■ **TASK INSTRUCTIONS**
Your job is to return every line in the data holding the string "commits".

*** DATA UNDER STUDY ***

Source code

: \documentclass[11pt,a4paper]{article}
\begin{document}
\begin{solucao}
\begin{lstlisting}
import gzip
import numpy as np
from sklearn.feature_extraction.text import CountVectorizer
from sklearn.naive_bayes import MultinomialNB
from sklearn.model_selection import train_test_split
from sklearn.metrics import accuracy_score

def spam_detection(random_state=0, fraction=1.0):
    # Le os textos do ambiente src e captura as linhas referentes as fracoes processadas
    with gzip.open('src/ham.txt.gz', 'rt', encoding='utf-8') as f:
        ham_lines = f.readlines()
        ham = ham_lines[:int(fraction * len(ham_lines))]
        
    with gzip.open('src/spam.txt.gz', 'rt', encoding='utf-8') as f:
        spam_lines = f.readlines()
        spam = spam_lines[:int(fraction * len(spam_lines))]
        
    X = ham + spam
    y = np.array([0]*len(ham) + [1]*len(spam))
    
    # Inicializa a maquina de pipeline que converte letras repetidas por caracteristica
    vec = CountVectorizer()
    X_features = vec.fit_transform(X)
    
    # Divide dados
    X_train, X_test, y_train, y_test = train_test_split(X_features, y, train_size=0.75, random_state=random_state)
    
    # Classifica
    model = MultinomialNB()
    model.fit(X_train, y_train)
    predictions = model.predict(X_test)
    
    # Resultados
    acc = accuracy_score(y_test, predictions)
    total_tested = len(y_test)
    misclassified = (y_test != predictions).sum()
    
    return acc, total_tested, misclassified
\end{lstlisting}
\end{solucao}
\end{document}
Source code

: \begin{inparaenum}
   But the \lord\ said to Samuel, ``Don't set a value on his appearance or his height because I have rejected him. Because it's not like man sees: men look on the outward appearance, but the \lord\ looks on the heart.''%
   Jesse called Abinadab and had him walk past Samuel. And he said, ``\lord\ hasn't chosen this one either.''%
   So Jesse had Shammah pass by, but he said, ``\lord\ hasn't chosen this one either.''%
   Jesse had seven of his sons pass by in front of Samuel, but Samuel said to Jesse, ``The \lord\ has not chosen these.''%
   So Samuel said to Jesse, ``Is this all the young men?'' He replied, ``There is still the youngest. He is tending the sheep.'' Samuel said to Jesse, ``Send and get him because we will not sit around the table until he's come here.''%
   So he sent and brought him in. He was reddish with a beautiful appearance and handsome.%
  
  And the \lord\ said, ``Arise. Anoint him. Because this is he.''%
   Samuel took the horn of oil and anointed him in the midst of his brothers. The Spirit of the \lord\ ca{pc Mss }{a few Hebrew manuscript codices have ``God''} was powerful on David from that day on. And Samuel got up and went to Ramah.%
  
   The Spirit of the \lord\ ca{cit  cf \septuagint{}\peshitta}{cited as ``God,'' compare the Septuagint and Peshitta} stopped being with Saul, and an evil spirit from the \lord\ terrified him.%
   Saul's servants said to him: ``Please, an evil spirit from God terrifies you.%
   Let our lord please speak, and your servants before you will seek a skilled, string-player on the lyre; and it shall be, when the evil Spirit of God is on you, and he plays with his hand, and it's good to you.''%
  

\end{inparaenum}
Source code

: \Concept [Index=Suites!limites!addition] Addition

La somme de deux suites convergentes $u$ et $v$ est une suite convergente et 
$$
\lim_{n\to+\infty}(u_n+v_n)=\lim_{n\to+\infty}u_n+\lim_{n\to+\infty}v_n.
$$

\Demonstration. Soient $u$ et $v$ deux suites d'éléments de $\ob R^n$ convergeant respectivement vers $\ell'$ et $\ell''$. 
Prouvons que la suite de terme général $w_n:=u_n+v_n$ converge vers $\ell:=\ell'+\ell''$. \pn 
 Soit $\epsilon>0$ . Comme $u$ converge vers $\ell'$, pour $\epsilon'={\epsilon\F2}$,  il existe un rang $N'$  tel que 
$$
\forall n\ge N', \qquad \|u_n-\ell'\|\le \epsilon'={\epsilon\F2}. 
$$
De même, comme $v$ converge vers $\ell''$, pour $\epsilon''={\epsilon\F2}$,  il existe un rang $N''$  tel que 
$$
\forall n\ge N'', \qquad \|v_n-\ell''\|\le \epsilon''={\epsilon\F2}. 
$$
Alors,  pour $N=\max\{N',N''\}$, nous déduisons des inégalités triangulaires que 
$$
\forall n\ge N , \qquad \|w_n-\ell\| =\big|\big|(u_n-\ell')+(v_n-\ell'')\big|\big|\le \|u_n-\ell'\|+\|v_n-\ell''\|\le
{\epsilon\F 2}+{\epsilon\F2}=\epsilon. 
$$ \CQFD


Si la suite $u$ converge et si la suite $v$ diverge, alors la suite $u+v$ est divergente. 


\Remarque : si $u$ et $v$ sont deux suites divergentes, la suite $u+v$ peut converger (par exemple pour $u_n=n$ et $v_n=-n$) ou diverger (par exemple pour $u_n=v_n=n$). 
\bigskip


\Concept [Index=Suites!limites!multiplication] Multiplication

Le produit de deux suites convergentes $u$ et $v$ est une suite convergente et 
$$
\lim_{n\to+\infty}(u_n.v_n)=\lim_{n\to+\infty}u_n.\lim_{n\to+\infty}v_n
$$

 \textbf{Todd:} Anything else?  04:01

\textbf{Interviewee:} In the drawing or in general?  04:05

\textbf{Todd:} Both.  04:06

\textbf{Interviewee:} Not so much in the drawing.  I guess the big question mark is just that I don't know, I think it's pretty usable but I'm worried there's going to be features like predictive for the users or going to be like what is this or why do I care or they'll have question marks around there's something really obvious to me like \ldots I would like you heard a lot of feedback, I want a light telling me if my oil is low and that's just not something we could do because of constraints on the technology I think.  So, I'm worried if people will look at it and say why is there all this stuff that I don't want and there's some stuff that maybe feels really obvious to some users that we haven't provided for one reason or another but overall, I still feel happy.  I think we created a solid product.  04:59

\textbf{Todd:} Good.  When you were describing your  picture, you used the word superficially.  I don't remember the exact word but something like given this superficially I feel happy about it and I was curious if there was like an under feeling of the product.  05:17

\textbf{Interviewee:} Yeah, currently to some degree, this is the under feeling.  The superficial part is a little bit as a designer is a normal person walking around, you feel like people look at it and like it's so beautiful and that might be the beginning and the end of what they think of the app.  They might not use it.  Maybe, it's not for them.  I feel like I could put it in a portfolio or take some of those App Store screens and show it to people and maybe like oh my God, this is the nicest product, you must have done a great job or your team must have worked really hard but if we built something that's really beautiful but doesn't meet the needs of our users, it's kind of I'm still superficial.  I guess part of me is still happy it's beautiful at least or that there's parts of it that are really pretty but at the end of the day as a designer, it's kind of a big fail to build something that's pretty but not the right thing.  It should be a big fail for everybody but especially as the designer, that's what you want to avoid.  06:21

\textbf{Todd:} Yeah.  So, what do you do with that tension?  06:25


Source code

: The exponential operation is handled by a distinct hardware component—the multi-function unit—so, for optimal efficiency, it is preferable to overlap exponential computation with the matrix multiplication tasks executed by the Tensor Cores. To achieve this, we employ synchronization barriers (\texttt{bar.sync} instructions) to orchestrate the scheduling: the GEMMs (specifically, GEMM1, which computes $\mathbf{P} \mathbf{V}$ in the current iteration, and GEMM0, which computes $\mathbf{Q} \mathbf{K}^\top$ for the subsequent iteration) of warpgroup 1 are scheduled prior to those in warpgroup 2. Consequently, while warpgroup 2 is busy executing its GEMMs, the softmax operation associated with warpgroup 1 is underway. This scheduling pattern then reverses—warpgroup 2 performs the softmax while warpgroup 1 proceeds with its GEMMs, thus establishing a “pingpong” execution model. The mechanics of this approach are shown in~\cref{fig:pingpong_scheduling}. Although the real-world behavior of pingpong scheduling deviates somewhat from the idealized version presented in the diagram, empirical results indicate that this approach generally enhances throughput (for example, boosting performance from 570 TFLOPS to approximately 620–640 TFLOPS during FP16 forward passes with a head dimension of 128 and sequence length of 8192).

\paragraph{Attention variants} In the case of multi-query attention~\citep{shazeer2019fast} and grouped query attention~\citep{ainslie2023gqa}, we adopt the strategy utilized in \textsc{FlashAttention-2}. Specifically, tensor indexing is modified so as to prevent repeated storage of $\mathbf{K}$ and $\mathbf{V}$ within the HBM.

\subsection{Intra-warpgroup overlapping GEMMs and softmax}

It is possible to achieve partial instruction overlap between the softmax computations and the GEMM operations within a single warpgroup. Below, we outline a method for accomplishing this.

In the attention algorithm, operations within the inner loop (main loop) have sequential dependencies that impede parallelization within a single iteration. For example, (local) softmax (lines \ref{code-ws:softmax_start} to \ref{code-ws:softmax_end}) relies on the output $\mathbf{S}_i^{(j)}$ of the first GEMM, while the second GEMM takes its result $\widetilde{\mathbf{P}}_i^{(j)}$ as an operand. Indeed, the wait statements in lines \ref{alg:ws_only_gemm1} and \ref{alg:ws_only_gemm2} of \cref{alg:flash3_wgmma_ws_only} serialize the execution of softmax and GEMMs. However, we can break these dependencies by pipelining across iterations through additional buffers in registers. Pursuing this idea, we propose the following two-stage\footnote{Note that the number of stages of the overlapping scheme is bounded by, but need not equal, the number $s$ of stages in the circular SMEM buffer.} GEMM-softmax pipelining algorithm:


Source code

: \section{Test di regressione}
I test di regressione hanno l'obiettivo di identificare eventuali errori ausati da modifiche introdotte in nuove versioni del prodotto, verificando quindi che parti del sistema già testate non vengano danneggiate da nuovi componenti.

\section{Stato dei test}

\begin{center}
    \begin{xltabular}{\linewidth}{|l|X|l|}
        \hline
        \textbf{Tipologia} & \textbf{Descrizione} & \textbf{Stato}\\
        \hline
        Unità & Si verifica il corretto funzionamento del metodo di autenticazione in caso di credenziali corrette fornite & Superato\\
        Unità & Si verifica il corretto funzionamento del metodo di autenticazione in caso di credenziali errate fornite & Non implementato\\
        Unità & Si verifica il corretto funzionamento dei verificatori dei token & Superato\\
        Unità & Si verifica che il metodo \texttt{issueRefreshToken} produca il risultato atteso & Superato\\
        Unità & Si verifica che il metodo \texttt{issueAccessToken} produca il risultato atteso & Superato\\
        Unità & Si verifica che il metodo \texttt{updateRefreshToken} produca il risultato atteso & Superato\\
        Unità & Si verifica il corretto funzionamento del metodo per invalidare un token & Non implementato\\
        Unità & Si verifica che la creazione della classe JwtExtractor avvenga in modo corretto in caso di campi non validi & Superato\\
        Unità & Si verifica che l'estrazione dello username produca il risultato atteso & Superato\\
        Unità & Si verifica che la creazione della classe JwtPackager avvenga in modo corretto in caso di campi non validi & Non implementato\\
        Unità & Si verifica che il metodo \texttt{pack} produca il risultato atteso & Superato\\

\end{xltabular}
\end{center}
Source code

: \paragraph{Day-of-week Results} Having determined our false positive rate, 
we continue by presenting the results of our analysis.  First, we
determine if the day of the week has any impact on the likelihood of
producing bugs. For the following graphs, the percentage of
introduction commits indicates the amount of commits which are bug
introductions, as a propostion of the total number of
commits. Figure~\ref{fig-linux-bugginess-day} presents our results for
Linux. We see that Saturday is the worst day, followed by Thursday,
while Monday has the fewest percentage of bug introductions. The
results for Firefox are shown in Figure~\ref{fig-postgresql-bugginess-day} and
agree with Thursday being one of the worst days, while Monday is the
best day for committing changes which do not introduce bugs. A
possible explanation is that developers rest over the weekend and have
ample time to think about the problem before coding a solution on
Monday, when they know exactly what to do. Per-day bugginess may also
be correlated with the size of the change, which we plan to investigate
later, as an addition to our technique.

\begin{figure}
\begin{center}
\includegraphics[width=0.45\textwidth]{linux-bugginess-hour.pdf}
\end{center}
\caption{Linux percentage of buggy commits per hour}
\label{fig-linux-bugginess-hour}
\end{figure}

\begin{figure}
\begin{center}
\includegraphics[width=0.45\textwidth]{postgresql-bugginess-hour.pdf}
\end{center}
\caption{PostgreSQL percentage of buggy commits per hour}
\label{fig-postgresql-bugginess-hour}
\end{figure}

***

■ **ANSWER BOX**
introduction commits indicates the amount of commits which are bug
commits. Figure~\ref{fig-linux-bugginess-day} presents our results for
\caption{Linux percentage of buggy commits per hour}
\caption{PostgreSQL percentage of buggy commits per hour}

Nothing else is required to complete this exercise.